● **Task**: From the material below, copy exactly the lines beginning with the one that contains "clone the repo" and ending with the one that contains "Его цель — не"; the pictures stay out.

● **Data excerpts**:
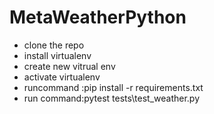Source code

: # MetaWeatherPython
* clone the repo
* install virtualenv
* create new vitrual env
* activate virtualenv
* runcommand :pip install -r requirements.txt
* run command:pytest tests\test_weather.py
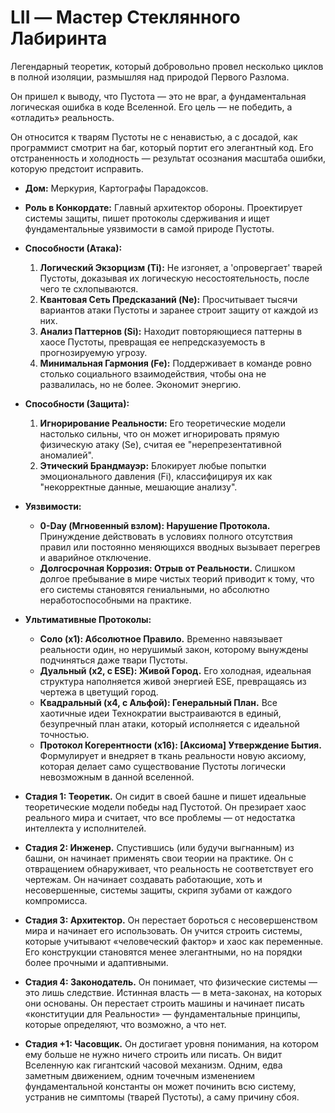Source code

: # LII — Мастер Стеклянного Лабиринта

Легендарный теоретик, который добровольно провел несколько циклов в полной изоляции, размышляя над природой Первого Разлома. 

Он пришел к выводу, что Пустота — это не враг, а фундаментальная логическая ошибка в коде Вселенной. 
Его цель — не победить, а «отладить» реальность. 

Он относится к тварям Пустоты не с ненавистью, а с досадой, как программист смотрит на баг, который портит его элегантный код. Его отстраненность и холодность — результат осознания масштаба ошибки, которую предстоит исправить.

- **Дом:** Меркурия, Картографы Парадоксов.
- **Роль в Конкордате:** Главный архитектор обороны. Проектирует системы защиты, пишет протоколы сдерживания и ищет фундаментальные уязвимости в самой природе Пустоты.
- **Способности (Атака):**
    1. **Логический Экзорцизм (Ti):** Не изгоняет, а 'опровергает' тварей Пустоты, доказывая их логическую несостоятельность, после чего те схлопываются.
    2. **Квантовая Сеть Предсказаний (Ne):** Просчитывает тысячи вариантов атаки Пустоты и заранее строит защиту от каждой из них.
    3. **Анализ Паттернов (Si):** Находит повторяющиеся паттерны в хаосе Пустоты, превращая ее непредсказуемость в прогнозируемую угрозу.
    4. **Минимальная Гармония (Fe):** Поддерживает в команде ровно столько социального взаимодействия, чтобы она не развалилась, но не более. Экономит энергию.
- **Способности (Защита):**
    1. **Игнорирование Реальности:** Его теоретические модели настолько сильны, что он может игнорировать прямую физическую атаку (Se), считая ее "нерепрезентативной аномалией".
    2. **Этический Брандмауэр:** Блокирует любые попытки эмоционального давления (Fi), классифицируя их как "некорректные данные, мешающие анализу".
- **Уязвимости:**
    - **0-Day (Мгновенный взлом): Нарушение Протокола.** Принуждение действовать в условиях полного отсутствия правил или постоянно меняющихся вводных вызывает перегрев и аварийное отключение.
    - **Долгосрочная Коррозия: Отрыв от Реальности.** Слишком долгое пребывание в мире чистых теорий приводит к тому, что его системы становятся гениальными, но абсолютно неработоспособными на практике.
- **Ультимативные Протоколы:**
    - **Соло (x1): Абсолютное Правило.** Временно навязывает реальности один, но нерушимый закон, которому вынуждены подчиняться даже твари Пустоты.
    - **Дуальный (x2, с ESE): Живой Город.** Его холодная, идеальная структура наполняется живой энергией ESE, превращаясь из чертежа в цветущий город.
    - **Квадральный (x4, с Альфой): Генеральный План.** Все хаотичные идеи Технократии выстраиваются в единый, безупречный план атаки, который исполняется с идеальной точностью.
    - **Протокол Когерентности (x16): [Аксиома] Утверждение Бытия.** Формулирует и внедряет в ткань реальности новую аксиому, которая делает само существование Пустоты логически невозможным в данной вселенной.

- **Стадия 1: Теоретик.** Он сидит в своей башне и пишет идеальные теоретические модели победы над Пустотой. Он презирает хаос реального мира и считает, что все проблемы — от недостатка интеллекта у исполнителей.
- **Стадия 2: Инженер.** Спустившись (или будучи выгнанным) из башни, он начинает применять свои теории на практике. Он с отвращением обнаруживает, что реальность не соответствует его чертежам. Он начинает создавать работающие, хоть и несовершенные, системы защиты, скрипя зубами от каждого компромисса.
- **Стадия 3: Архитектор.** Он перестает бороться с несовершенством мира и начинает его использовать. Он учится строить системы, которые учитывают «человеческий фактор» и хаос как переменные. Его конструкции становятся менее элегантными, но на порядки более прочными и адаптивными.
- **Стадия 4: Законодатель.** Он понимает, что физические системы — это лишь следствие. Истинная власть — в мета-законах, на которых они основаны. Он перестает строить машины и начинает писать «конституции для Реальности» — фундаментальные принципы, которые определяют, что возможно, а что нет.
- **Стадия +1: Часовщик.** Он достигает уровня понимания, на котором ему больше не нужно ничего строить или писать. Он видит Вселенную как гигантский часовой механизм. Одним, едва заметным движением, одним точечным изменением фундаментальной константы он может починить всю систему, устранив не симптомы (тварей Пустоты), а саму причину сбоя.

--

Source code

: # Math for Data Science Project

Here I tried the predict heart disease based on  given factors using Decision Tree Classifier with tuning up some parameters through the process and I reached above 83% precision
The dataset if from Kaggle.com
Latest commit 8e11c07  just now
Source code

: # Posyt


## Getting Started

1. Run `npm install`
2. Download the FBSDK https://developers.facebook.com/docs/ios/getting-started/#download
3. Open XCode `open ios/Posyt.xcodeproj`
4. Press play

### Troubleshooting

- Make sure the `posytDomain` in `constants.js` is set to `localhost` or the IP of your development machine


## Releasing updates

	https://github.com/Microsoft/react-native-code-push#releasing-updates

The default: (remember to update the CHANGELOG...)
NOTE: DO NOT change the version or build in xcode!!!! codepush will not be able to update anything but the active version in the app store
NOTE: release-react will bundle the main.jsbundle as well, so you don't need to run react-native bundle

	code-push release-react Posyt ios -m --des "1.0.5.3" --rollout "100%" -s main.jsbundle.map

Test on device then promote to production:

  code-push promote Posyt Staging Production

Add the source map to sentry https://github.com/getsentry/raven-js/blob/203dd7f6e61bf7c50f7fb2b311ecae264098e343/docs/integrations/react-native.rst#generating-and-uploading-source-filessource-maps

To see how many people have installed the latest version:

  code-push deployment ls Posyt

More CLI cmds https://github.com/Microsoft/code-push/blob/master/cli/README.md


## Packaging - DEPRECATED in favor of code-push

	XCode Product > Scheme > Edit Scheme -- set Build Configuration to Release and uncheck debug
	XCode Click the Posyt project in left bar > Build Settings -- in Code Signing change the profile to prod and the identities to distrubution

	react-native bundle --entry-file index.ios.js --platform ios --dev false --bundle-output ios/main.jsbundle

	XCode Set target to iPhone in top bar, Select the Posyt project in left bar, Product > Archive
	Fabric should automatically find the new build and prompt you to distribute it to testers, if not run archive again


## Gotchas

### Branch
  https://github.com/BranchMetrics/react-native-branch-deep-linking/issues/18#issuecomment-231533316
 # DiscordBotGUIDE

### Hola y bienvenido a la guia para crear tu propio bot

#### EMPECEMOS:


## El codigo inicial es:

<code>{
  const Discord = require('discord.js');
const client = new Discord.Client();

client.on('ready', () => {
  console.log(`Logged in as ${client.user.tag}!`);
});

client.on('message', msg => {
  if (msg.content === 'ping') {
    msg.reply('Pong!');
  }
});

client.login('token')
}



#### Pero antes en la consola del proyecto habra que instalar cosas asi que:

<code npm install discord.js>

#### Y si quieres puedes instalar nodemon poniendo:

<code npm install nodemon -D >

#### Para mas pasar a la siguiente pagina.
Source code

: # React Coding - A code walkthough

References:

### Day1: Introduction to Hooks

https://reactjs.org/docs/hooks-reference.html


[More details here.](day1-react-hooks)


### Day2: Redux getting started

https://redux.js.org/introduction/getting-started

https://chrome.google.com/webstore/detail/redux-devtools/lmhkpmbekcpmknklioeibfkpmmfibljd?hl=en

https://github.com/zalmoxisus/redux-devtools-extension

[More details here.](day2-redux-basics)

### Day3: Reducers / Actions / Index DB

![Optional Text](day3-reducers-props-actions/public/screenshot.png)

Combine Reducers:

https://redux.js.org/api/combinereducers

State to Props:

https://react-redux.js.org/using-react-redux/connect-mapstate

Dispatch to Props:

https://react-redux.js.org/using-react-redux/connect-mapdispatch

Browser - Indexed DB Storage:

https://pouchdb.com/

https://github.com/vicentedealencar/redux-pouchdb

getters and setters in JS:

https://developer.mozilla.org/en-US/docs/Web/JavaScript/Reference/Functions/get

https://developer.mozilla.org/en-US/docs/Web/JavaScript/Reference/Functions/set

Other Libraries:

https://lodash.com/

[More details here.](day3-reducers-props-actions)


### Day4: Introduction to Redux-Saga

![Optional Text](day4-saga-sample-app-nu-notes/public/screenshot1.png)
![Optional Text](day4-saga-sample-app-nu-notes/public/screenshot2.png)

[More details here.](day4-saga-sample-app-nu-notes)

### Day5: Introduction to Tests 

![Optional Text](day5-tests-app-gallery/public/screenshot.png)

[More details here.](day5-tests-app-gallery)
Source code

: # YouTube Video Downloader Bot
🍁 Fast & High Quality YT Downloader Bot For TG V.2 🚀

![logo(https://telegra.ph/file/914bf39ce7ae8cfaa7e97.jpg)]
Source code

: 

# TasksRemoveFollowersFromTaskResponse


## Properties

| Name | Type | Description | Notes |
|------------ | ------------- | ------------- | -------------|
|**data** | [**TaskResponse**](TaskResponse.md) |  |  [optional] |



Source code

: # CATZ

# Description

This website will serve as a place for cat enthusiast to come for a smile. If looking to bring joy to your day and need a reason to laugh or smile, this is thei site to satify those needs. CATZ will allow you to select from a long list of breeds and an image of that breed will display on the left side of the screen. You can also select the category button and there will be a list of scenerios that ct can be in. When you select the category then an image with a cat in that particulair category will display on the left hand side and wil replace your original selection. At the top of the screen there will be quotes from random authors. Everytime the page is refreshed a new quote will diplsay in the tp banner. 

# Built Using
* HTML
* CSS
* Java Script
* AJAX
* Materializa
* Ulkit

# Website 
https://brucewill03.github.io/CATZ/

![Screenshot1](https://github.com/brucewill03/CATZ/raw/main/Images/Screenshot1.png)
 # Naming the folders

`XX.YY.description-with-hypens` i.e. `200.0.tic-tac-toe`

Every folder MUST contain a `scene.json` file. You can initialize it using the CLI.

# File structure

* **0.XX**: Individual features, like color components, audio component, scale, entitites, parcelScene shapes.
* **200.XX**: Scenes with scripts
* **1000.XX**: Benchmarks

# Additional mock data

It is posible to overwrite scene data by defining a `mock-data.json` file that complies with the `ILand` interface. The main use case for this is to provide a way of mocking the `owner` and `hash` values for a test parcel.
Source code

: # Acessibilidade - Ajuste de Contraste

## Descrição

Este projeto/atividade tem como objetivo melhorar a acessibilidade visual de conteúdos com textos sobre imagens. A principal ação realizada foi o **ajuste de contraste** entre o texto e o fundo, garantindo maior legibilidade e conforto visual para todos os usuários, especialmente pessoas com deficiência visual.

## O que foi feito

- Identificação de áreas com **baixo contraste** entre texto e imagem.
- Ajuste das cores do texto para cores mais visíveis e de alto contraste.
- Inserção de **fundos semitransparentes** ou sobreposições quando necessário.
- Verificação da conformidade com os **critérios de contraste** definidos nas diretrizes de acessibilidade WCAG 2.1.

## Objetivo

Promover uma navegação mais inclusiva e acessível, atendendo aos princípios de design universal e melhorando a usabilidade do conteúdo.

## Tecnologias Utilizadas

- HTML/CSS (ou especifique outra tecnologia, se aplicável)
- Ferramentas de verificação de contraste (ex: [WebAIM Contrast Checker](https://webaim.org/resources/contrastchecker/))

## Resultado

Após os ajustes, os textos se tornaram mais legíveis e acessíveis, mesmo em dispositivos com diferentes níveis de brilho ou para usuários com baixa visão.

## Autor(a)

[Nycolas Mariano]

● **Solution to this problem**:
* clone the repo
* install virtualenv
* create new vitrual env
* activate virtualenv
* runcommand :pip install -r requirements.txt
* run command:pytest tests\test_weather.py
Source code

: # LII — Мастер Стеклянного Лабиринта

Легендарный теоретик, который добровольно провел несколько циклов в полной изоляции, размышляя над природой Первого Разлома. 

Он пришел к выводу, что Пустота — это не враг, а фундаментальная логическая ошибка в коде Вселенной. 
Его цель — не победить, а «отладить» реальность. 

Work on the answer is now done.